Wednesday, July 10, 2013

The war of silence

I guess this column writing thing can be dangerous, after all. It's not often that I get to do what I'm about to do. I'm about to defend remarks I don't actually believe in.

Here's the story as found on the Associated Press via Yahoo.com: A newspaper column lampooning Southern Baptists, calling the group "the crazy old paranoid uncle of evangelical Christians," is causing quite a stir in a Kentucky city and put a pastor's job in jeopardy. The column was written by Angela Thomas, the wife of Bill Thomas, an assistant pastor at the First Baptist Church in Madisonville. Her column was done in response to the Southern Baptist Convention's opposition to a new Boy Scouts of America policy that welcomes gay members.

"Sexuality doesn't come up and isn't relative to typical scouting activities but now, thanks to Southern Baptists, the parents of little innocent scouts everywhere are having to have The Talk," she wrote June 19 in The Madisonville Messenger. She writes a weekly humor column for the community paper, which publishes daily. In the weeks since, the status of Bill Thomas' job with the church has become unclear. The First Baptist pastor said he had accepted Thomas' resignation, but Thomas' wrote in a letter obtained by the newspaper he had not quit.

The column said Southern Baptists have become "raging Shiite Baptists" after drifting "to the right" for the past four decades. "Santa and the Easter bunny are simply the devil in disguise and cable television and the Internet are his playground. The Boy Scouts are his evil minions," she wrote.
The Southern Baptist Convention believes in marriage between a man and a woman and condemns homosexuality as a sin.

I'm not dealing with what she wrote today. Satire is a tough write, and trying to make it funny I would assume is even harder. But, heck, she might be right, for all I know. In fact, I have more problems with the AP writer's sentence that the SBC believes... I think the better description is scripture teaches .... which is the truth as near as I can read.

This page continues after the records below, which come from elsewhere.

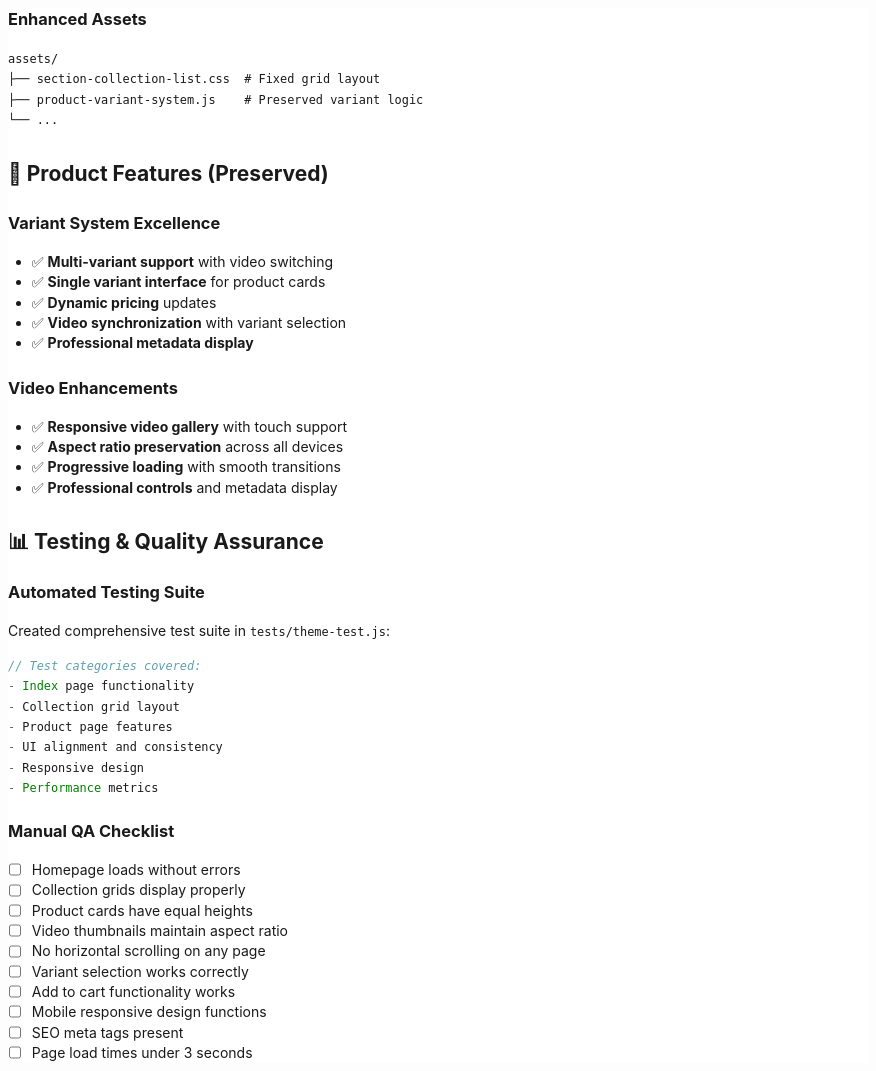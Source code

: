 ### **Enhanced Assets**
```
assets/
├── section-collection-list.css  # Fixed grid layout
├── product-variant-system.js    # Preserved variant logic
└── ...
```

## 🎥 **Product Features (Preserved)**

### **Variant System Excellence**
- ✅ **Multi-variant support** with video switching
- ✅ **Single variant interface** for product cards
- ✅ **Dynamic pricing** updates
- ✅ **Video synchronization** with variant selection
- ✅ **Professional metadata display**

### **Video Enhancements**
- ✅ **Responsive video gallery** with touch support
- ✅ **Aspect ratio preservation** across all devices
- ✅ **Progressive loading** with smooth transitions
- ✅ **Professional controls** and metadata display

## 📊 **Testing & Quality Assurance**

### **Automated Testing Suite**
Created comprehensive test suite in `tests/theme-test.js`:

```javascript
// Test categories covered:
- Index page functionality
- Collection grid layout
- Product page features
- UI alignment and consistency
- Responsive design
- Performance metrics
```

### **Manual QA Checklist**
- [ ] Homepage loads without errors
- [ ] Collection grids display properly
- [ ] Product cards have equal heights
- [ ] Video thumbnails maintain aspect ratio
- [ ] No horizontal scrolling on any page
- [ ] Variant selection works correctly
- [ ] Add to cart functionality works
- [ ] Mobile responsive design functions
- [ ] SEO meta tags present
- [ ] Page load times under 3 seconds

It isn't up to any denomination to "believe" that or not, I believe. But again, that's another argument.

My complaint is how we're reaching a place in this country where one cannot disagree without punishment or vile statements or whatever. One's words are worth a firing these days. How on earth have we reached this stage?

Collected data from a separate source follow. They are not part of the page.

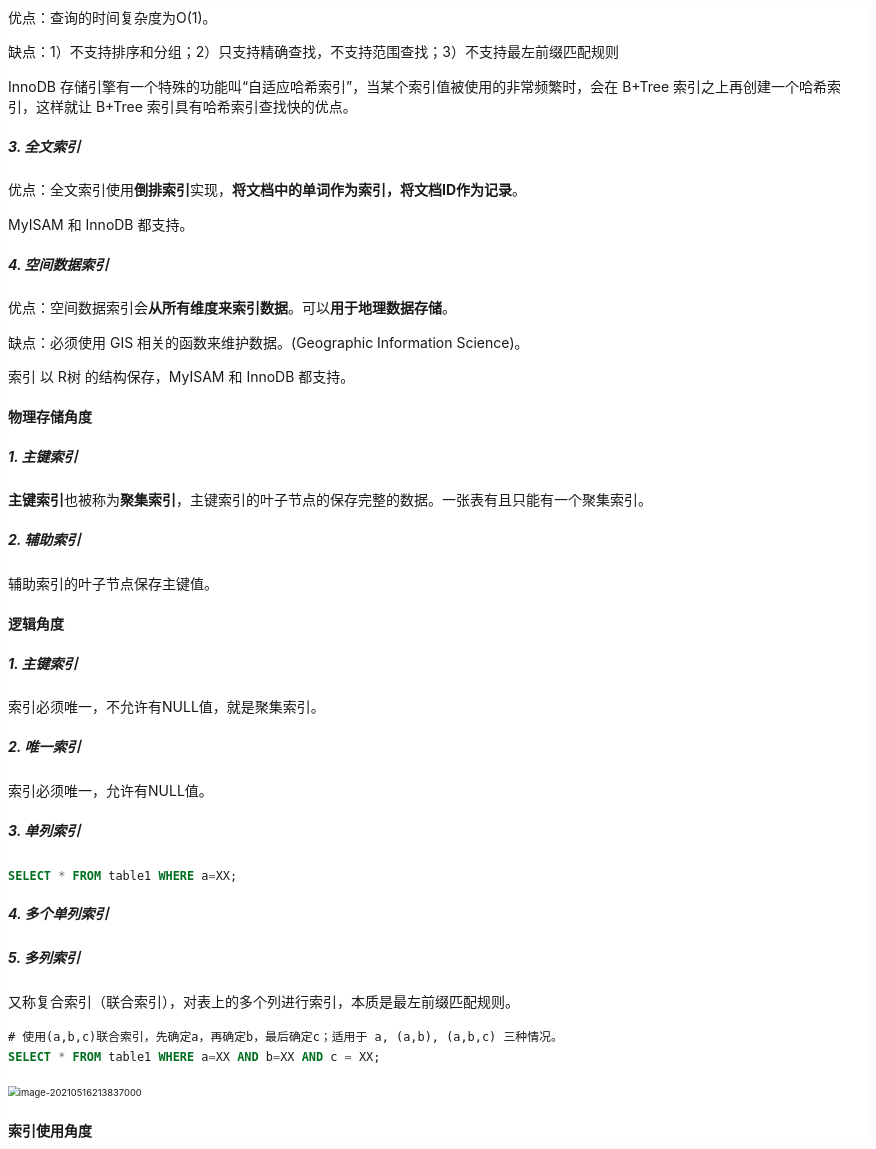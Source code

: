 优点：查询的时间复杂度为O(1)。

缺点：1）不支持排序和分组；2）只支持精确查找，不支持范围查找；3）不支持最左前缀匹配规则

InnoDB 存储引擎有一个特殊的功能叫“自适应哈希索引”，当某个索引值被使用的非常频繁时，会在 B+Tree 索引之上再创建一个哈希索引，这样就让 B+Tree 索引具有哈希索引查找快的优点。

##### 3. 全文索引

优点：全文索引使用**倒排索引**实现，**将文档中的单词作为索引，将文档ID作为记录**。

MyISAM 和 InnoDB 都支持。

##### 4. 空间数据索引

优点：空间数据索引会**从所有维度来索引数据**。可以**用于地理数据存储**。

缺点：必须使用 GIS 相关的函数来维护数据。(Geographic Information Science)。

索引 以 R树 的结构保存，MyISAM 和 InnoDB 都支持。

#### 物理存储角度

##### 1. 主键索引

**主键索引**也被称为**聚集索引**，主键索引的叶子节点的保存完整的数据。一张表有且只能有一个聚集索引。

##### 2. 辅助索引

辅助索引的叶子节点保存主键值。

#### 逻辑角度

##### 1. 主键索引

索引必须唯一，不允许有NULL值，就是聚集索引。

##### 2. 唯一索引

索引必须唯一，允许有NULL值。

##### 3. 单列索引

```sql
SELECT * FROM table1 WHERE a=XX;
```

##### 4. 多个单列索引

##### 5. 多列索引

又称复合索引（联合索引），对表上的多个列进行索引，本质是最左前缀匹配规则。

```sql
# 使用(a,b,c)联合索引，先确定a，再确定b，最后确定c；适用于 a, (a,b), (a,b,c) 三种情况。
SELECT * FROM table1 WHERE a=XX AND b=XX AND c = XX;
```

<img src="C:/Users/xuyifang/Desktop/XMind/%E6%9C%AC%E5%9C%B0%E5%9B%BE%E7%89%87/%E6%95%B0%E6%8D%AE%E5%BA%93/%E5%A4%9A%E5%88%97%E7%B4%A2%E5%BC%95" alt="image-20210516213837000" style="zoom: 67%;" />

#### 索引使用角度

Ironically, I think, it's because the right was so adamant about stopping the left from protesting that when the pendulum began to swing (and my goodness it has), the right was shut up or at the least made to seem dumber than a badly made brick.

When "church" people complain and fight and bicker and fuss about all the wrong things, all the external trappings of religion, all they (we) do is turn off the other side. When we do, they turn us off. Do we really, really think that's what Jesus had in mind?

Yesterday I read about the movie that is being made from Orson Scott Card's book Ender's Game. It has prompted an online protest ahead of its release in November. Why? Card is an active vocal proponent of marriage only between a man and a woman.

What's good for the good is goose for the gander. Conversely, what is bad...

I'm trying to say that there are things in this country I disagree with, politically, religiously, theologically, sportingly (made that word up, I think), and I have every right to say them without fear of being persecuted. AND so do you. I understand this country is becoming increasingly in favor of same-sex marriage. But if I disagree with that, I challenge anyone to say I am dumb (my wife is an exclusion there for she really knows I am).

I believe (for what it is worth), that everyone has the right to say what they feel, live what they feel, do what they feel. I believe God gave us that right long before this nation worked on the idea of freedom. AND I have the right to disagree.

Unless the Shiites in government discover my real identity (Easter Bunny).